### Raw data
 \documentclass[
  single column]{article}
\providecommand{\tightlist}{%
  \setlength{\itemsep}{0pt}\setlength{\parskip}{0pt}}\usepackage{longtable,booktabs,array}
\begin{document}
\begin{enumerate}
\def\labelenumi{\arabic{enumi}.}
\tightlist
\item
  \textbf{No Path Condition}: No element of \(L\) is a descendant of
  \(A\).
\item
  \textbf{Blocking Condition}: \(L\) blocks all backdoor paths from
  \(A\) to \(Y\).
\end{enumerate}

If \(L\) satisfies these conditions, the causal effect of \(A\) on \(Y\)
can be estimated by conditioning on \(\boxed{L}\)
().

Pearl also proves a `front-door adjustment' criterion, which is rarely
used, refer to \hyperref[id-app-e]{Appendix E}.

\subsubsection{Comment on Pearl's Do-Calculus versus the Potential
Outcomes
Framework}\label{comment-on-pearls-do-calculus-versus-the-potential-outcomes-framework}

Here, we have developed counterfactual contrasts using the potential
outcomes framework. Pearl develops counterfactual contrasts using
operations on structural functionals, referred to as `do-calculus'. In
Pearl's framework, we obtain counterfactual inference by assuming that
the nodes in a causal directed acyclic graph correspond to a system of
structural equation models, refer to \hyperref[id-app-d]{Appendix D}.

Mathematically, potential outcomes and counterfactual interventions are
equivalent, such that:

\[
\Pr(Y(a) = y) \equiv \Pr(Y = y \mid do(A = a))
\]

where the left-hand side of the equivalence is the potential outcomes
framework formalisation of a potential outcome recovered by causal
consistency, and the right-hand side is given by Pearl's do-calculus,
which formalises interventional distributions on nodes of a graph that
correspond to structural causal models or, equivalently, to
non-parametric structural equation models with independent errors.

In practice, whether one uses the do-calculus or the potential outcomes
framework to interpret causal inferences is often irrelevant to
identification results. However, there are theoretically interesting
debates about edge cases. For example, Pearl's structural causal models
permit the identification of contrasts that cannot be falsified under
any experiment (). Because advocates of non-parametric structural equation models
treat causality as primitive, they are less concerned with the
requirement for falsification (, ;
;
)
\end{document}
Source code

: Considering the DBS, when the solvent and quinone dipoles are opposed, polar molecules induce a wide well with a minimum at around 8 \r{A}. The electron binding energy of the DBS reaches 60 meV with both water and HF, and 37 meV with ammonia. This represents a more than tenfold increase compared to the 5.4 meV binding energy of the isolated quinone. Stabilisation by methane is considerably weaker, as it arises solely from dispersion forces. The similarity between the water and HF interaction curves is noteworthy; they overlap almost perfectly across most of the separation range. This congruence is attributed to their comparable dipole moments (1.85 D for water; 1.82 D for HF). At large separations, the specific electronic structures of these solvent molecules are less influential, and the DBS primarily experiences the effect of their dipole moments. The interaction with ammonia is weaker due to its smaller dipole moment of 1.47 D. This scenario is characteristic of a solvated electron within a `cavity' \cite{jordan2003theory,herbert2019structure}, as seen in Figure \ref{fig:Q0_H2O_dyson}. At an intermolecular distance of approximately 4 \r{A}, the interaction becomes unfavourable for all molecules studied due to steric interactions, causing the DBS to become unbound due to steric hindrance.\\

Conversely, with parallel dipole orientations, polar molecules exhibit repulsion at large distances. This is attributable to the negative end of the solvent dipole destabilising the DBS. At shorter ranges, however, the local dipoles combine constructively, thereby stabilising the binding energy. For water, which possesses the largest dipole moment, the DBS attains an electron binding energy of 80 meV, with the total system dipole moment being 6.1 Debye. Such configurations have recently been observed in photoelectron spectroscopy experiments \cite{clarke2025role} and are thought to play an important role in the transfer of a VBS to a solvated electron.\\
---
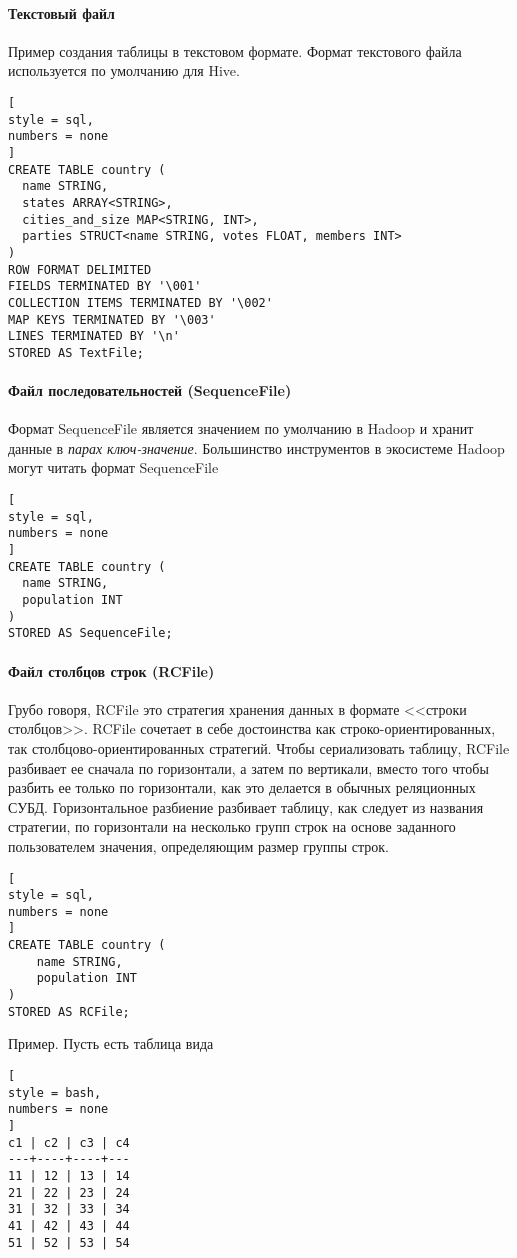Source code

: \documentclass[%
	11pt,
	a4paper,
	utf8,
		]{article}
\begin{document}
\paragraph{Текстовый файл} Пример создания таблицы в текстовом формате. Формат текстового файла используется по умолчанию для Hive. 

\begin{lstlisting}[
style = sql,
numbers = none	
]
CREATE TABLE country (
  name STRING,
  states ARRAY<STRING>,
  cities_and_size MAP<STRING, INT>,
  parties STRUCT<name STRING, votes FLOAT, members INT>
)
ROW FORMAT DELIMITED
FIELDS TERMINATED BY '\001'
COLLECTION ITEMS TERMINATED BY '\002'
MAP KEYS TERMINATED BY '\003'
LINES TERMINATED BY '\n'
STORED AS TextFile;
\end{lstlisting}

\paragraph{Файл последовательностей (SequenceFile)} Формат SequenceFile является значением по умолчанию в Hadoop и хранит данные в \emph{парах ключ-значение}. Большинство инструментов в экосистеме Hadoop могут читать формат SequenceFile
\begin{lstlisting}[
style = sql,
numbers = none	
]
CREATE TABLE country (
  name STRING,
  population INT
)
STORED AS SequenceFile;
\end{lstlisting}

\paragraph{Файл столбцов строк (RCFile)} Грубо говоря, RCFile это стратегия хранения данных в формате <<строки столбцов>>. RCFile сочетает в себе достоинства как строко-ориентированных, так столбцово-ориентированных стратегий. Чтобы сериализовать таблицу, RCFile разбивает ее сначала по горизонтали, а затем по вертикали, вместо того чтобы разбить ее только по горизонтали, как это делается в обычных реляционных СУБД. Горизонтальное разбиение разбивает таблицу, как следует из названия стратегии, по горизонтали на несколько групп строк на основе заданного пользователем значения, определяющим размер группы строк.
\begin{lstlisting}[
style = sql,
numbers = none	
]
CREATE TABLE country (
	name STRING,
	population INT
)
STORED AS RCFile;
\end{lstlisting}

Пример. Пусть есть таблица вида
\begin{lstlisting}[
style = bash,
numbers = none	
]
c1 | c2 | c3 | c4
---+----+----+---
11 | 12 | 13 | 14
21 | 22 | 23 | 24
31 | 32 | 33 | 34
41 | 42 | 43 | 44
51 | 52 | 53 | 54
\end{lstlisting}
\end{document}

### Task goal
Only the lines above starting at the one containing "the nodes in" and ending at the one containing "In practice, whether", both included, are to be returned, exactly as they read.

### Output
the nodes in a causal directed acyclic graph correspond to a system of
structural equation models, refer to \hyperref[id-app-d]{Appendix D}.

Mathematically, potential outcomes and counterfactual interventions are
equivalent, such that:

\[
\Pr(Y(a) = y) \equiv \Pr(Y = y \mid do(A = a))
\]

where the left-hand side of the equivalence is the potential outcomes
framework formalisation of a potential outcome recovered by causal
consistency, and the right-hand side is given by Pearl's do-calculus,
which formalises interventional distributions on nodes of a graph that
correspond to structural causal models or, equivalently, to
non-parametric structural equation models with independent errors.

In practice, whether one uses the do-calculus or the potential outcomes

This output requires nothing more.